Then Robinn looked at her again, still resting her cheek on her knees. "By the way, the question I wanted to ask." She paused, eyes unfocusing for a moment before sharpening again with a smile. "Would you consider being my friend?"
Uraraka’s mind short-circuited. The emotional whiplash cracked through her skull. Weren’t they already friends? Did Robinn genuinely not think so? Hadn’t she asked a similar question once before? Who even asked things like this at their age? Her brain was assaulted by too many questions at once.
And before she could form a single word...
BANG.
The first firework exploded. A burst of light bloomed almost level with them, painting the clearing gold and red. More followed immediately, crowding the sky and overwhelming her senses. They weren’t even that loud, but her brain refused to process anything else for a moment.

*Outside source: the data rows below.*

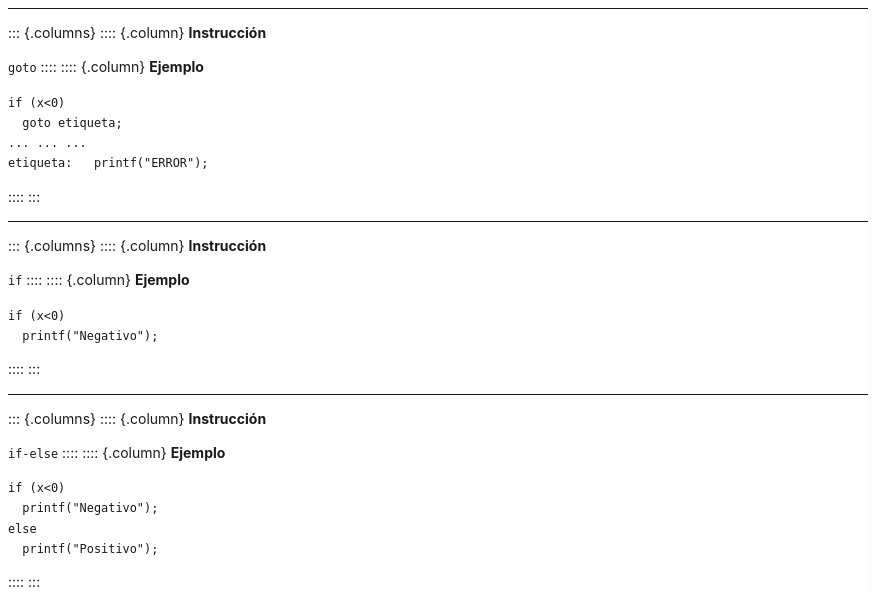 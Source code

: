 --------------------------------------------------------------------------------

::: {.columns}
:::: {.column}
**Instrucción**

`goto`
::::
:::: {.column}
**Ejemplo**

```
if (x<0)
  goto etiqueta;
...	...	...
etiqueta:	printf("ERROR");
```
::::
:::

--------------------------------------------------------------------------------

::: {.columns}
:::: {.column}
**Instrucción**

`if`
::::
:::: {.column}
**Ejemplo**

```
if (x<0)
  printf("Negativo");
```
::::
:::

--------------------------------------------------------------------------------

::: {.columns}
:::: {.column}
**Instrucción**

`if-else`
::::
:::: {.column}
**Ejemplo**

```
if (x<0)
  printf("Negativo");
else
  printf("Positivo");
```
::::
:::
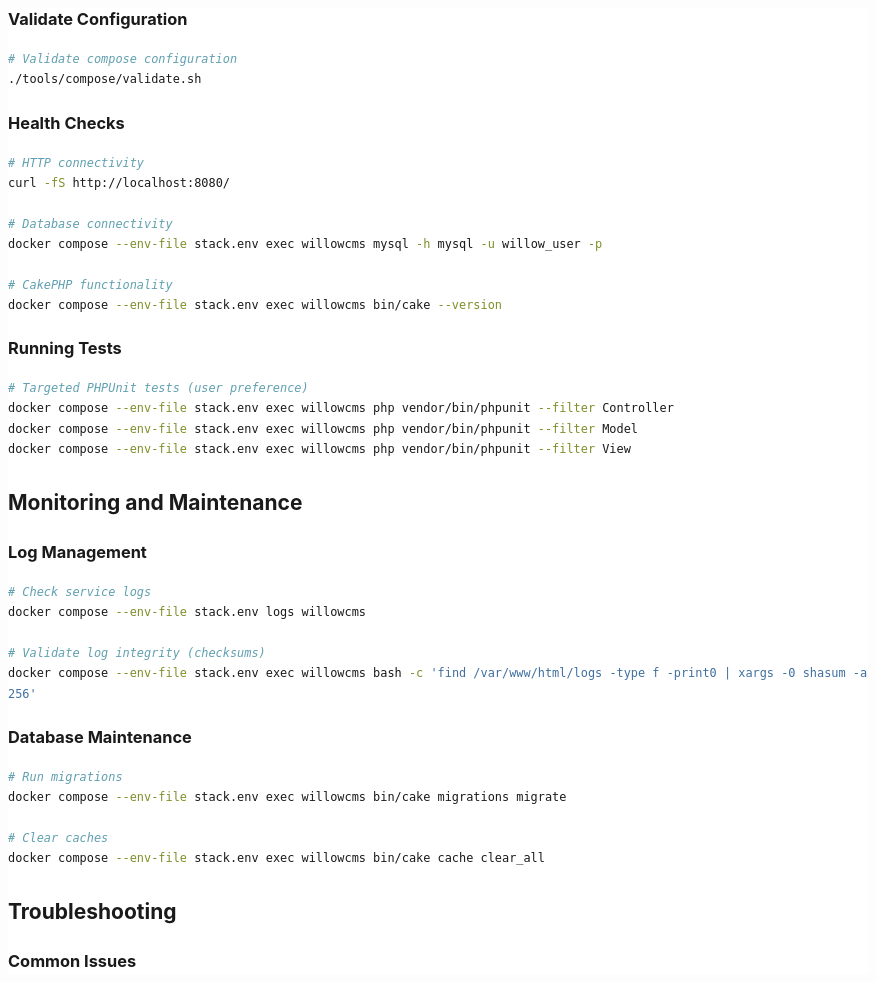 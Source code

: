 ### Validate Configuration
```bash
# Validate compose configuration
./tools/compose/validate.sh
```

### Health Checks
```bash
# HTTP connectivity
curl -fS http://localhost:8080/

# Database connectivity
docker compose --env-file stack.env exec willowcms mysql -h mysql -u willow_user -p

# CakePHP functionality
docker compose --env-file stack.env exec willowcms bin/cake --version
```

### Running Tests
```bash
# Targeted PHPUnit tests (user preference)
docker compose --env-file stack.env exec willowcms php vendor/bin/phpunit --filter Controller
docker compose --env-file stack.env exec willowcms php vendor/bin/phpunit --filter Model
docker compose --env-file stack.env exec willowcms php vendor/bin/phpunit --filter View
```

## Monitoring and Maintenance

### Log Management
```bash
# Check service logs
docker compose --env-file stack.env logs willowcms

# Validate log integrity (checksums)
docker compose --env-file stack.env exec willowcms bash -c 'find /var/www/html/logs -type f -print0 | xargs -0 shasum -a 256'
```

### Database Maintenance
```bash
# Run migrations
docker compose --env-file stack.env exec willowcms bin/cake migrations migrate

# Clear caches
docker compose --env-file stack.env exec willowcms bin/cake cache clear_all
```

## Troubleshooting

### Common Issues
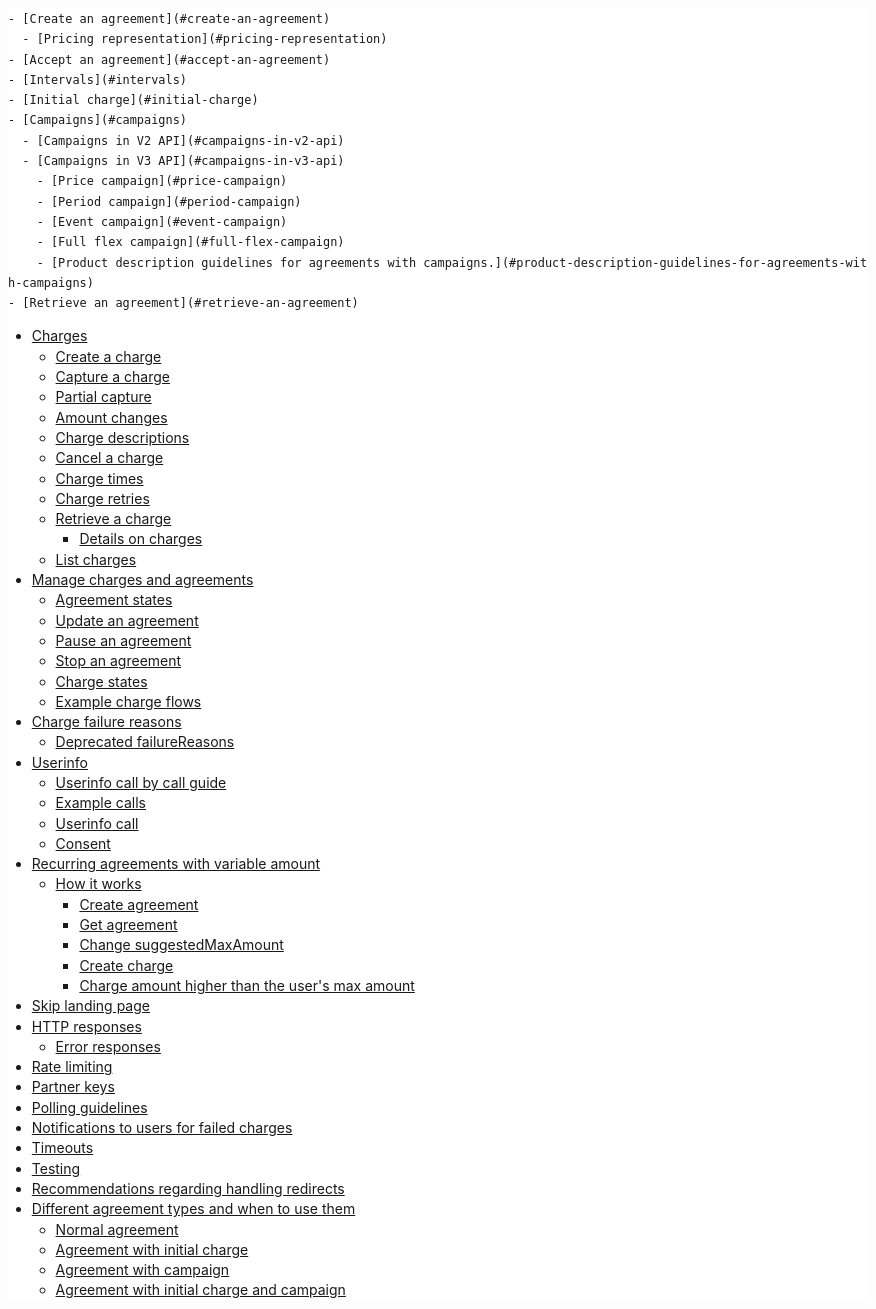     - [Create an agreement](#create-an-agreement)
      - [Pricing representation](#pricing-representation)
    - [Accept an agreement](#accept-an-agreement)
    - [Intervals](#intervals)
    - [Initial charge](#initial-charge)
    - [Campaigns](#campaigns)
      - [Campaigns in V2 API](#campaigns-in-v2-api)
      - [Campaigns in V3 API](#campaigns-in-v3-api)
        - [Price campaign](#price-campaign)
        - [Period campaign](#period-campaign)
        - [Event campaign](#event-campaign)
        - [Full flex campaign](#full-flex-campaign)
        - [Product description guidelines for agreements with campaigns.](#product-description-guidelines-for-agreements-with-campaigns)
    - [Retrieve an agreement](#retrieve-an-agreement)
  - [Charges](#charges)
    - [Create a charge](#create-a-charge)
    - [Capture a charge](#capture-a-charge)
    - [Partial capture](#partial-capture)
    - [Amount changes](#amount-changes)
    - [Charge descriptions](#charge-descriptions)
    - [Cancel a charge](#cancel-a-charge)
    - [Charge times](#charge-times)
    - [Charge retries](#charge-retries)
    - [Retrieve a charge](#retrieve-a-charge)
      - [Details on charges](#details-on-charges)
    - [List charges](#list-charges)
  - [Manage charges and agreements](#manage-charges-and-agreements)
    - [Agreement states](#agreement-states)
    - [Update an agreement](#update-an-agreement)
    - [Pause an agreement](#pause-an-agreement)
    - [Stop an agreement](#stop-an-agreement)
    - [Charge states](#charge-states)
    - [Example charge flows](#example-charge-flows)
  - [Charge failure reasons](#charge-failure-reasons)
    - [Deprecated failureReasons](#deprecated-failurereasons)
  - [Userinfo](#userinfo)
    - [Userinfo call by call guide](#userinfo-call-by-call-guide)
    - [Example calls](#example-calls)
    - [Userinfo call](#userinfo-call)
    - [Consent](#consent)
  - [Recurring agreements with variable amount](#recurring-agreements-with-variable-amount)
    - [How it works](#how-it-works)
      - [Create agreement](#create-agreement)
      - [Get agreement](#get-agreement)
      - [Change suggestedMaxAmount](#change-suggestedmaxamount)
      - [Create charge](#create-charge)
      - [Charge amount higher than the user's max amount](#charge-amount-higher-than-the-users-max-amount)
  - [Skip landing page](#skip-landing-page)
  - [HTTP responses](#http-responses)
    - [Error responses](#error-responses)
  - [Rate limiting](#rate-limiting)
  - [Partner keys](#partner-keys)
  - [Polling guidelines](#polling-guidelines)
  - [Notifications to users for failed charges](#notifications-to-users-for-failed-charges)
  - [Timeouts](#timeouts)
  - [Testing](#testing)
  - [Recommendations regarding handling redirects](#recommendations-regarding-handling-redirects)
  - [Different agreement types and when to use them](#different-agreement-types-and-when-to-use-them)
    - [Normal agreement](#normal-agreement)
    - [Agreement with initial charge](#agreement-with-initial-charge)
    - [Agreement with campaign](#agreement-with-campaign)
    - [Agreement with initial charge and campaign](#agreement-with-initial-charge-and-campaign) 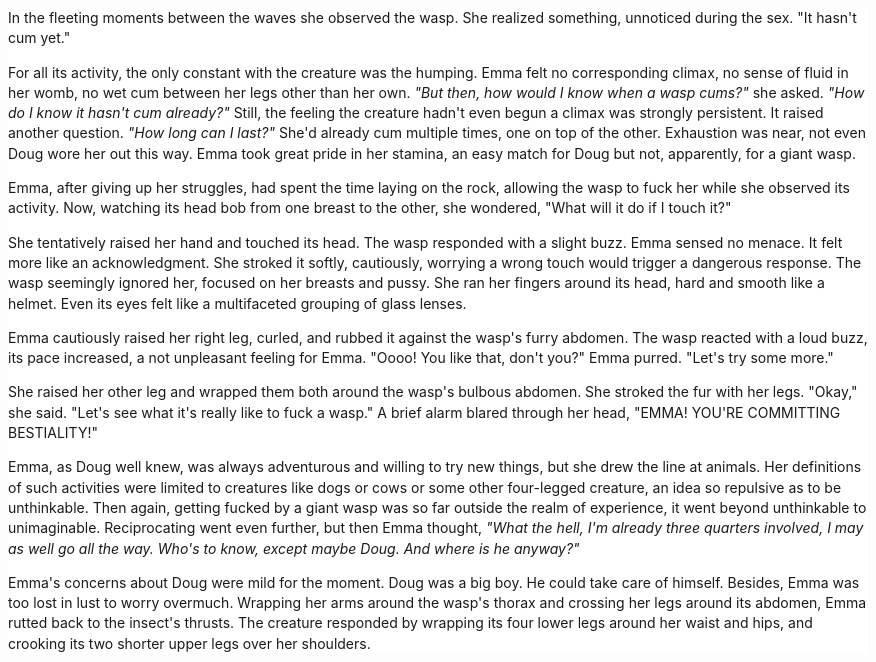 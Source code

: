 In the fleeting moments between the waves she observed the wasp. She
realized something, unnoticed during the sex. "It hasn\'t cum yet."

For all its activity, the only constant with the creature was the
humping. Emma felt no corresponding climax, no sense of fluid in her
womb, no wet cum between her legs other than her own. *"But then, how
would I know when a wasp cums?"* she asked. *"How do I know it hasn\'t
cum already?"* Still, the feeling the creature hadn\'t even begun a
climax was strongly persistent. It raised another question. *"How long
can I last?"* She\'d already cum multiple times, one on top of the
other. Exhaustion was near, not even Doug wore her out this way. Emma
took great pride in her stamina, an easy match for Doug but not,
apparently, for a giant wasp.

Emma, after giving up her struggles, had spent the time laying on the
rock, allowing the wasp to fuck her while she observed its activity.
Now, watching its head bob from one breast to the other, she wondered,
"What will it do if I touch it?"

She tentatively raised her hand and touched its head. The wasp responded
with a slight buzz. Emma sensed no menace. It felt more like an
acknowledgment. She stroked it softly, cautiously, worrying a wrong
touch would trigger a dangerous response. The wasp seemingly ignored
her, focused on her breasts and pussy. She ran her fingers around its
head, hard and smooth like a helmet. Even its eyes felt like a
multifaceted grouping of glass lenses.

Emma cautiously raised her right leg, curled, and rubbed it against the
wasp\'s furry abdomen. The wasp reacted with a loud buzz, its pace
increased, a not unpleasant feeling for Emma. "Oooo! You like that,
don\'t you?" Emma purred. "Let\'s try some more."

She raised her other leg and wrapped them both around the wasp\'s
bulbous abdomen. She stroked the fur with her legs. "Okay," she said.
"Let\'s see what it\'s really like to fuck a wasp." A brief alarm blared
through her head, "EMMA! YOU\'RE COMMITTING BESTIALITY!"

Emma, as Doug well knew, was always adventurous and willing to try new
things, but she drew the line at animals. Her definitions of such
activities were limited to creatures like dogs or cows or some other
four-legged creature, an idea so repulsive as to be unthinkable. Then
again, getting fucked by a giant wasp was so far outside the realm of
experience, it went beyond unthinkable to unimaginable. Reciprocating
went even further, but then Emma thought, *"What the hell, I\'m already
three quarters involved, I may as well go all the way. Who\'s to know,
except maybe Doug. And where is he anyway?"*

Emma\'s concerns about Doug were mild for the moment. Doug was a big
boy. He could take care of himself. Besides, Emma was too lost in lust
to worry overmuch. Wrapping her arms around the wasp\'s thorax and
crossing her legs around its abdomen, Emma rutted back to the insect\'s
thrusts. The creature responded by wrapping its four lower legs around
her waist and hips, and crooking its two shorter upper legs over her
shoulders.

She realized she still hadn’t answered. Even if the question was strange, Robinn had asked sincerely.
"Yes." Uraraka said softly.
Robinn pointed to her ear, eyebrows raised.
"Yes!" she repeated louder, but Robinn still blinked in confusion.
Uraraka huffed a desperate laugh, leaned in close, and all but shouted in her ear.
"Yeah you dummy!"
The tension inside her cracked into something warm and steady. She had not even considered their friendship might have been one sided until this exact second. But now, apparently, it wasn’t.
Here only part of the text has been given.